### BRIEF
Each line of the entries below that includes "hardware" belongs in your answer.

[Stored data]
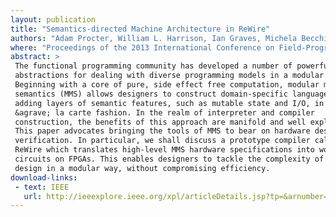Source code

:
 ```yaml
---
layout: publication
title: "Semantics-directed Machine Architecture in ReWire"
authors: "Adam Procter, William L. Harrison, Ian Graves, Michela Becchi, and Gerard Allwein"
where: "Proceedings of the 2013 International Conference on Field-Programmable Technology (ICFPT'13), Kyoto, December 2013"
abstract: >
 The functional programming community has developed a number of powerful
 abstractions for dealing with diverse programming models in a modular way.
 Beginning with a core of pure, side effect free computation, modular monadic
 semantics (MMS) allows designers to construct domain-specific languages by
 adding layers of semantic features, such as mutable state and I/O, in an
 &agrave; la carte fashion. In the realm of interpreter and compiler
 construction, the benefits of this approach are manifold and well explored.
 This paper advocates bringing the tools of MMS to bear on hardware design and
 verification. In particular, we shall discuss a prototype compiler called
 ReWire which translates high-level MMS hardware specifications into working
 circuits on FPGAs. This enables designers to tackle the complexity of hardware
 design in a modular way, without compromising efficiency.
download-links:
 - text: IEEE
   url: http://ieeexplore.ieee.org/xpl/articleDetails.jsp?tp=&arnumber=6718410
---
```

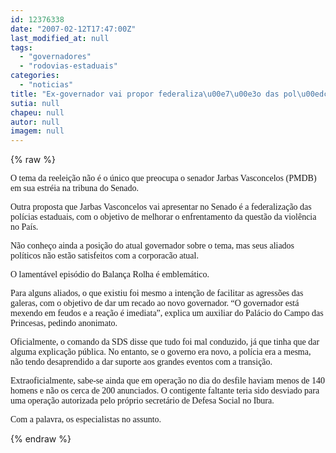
 ```yaml
---
id: 12376338
date: "2007-02-12T17:47:00Z"
last_modified_at: null
tags:
  - "governadores"
  - "rodovias-estaduais"
categories:
  - "noticias"
title: "Ex-governador vai propor federaliza\u00e7\u00e3o das pol\u00edcias estaduais"
sutia: null
chapeu: null
autor: null
imagem: null
---
```

{% raw %}
<p><P><FONT face=Verdana>O tema da reeleição não é o único que preocupa o senador Jarbas Vasconcelos (PMDB) em sua estréia na tribuna do Senado.</FONT></P></p>
<p><P><FONT face=Verdana>Outra proposta que Jarbas Vasconcelos vai apresentar no Senado é a federalização das polícias estaduais, com o objetivo de melhorar o enfrentamento da questão da violência no País.</FONT></P></p>
<p><P><FONT face=Verdana>Não conheço ainda a posição do atual governador sobre o tema, mas seus aliados políticos não estão satisfeitos com a corporacão atual.</FONT></P></p>
<p><P><FONT face=Verdana>O lamentável episódio do Balança Rolha é emblemático.</FONT></P></p>
<p><P><FONT face=Verdana>Para alguns aliados, o que existiu foi mesmo a intenção de facilitar as agressões das galeras, com o objetivo de dar um recado ao novo governador. “O governador está mexendo em feudos e a reação é imediata”, explica um auxiliar do Palácio do Campo das Princesas, pedindo anonimato.</FONT></P></p>
<p><P><FONT face=Verdana>Oficialmente, o comando da SDS disse que tudo foi mal conduzido, já que tinha que dar alguma explicação pública. No entanto, se o governo era novo, a polícia era a mesma, não tendo desaprendido a dar suporte aos grandes eventos com a transição.</FONT></P></p>
<p><P><FONT face=Verdana>Extraoficialmente, sabe-se ainda que em operação no dia do desfile haviam menos de 140 homens e não os cerca de 200 anunciados. O contigente faltante teria sido desviado para uma operação autorizada pelo próprio secretário de Defesa Social no Ibura.</FONT></P></p>
<p><P><FONT face=Verdana>Com a palavra, os especialistas no assunto.</FONT></P> </p>
{% endraw %}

### OUTPUT FOR THIS EXERCISE
 This paper advocates bringing the tools of MMS to bear on hardware design and
 ReWire which translates high-level MMS hardware specifications into working
 circuits on FPGAs. This enables designers to tackle the complexity of hardware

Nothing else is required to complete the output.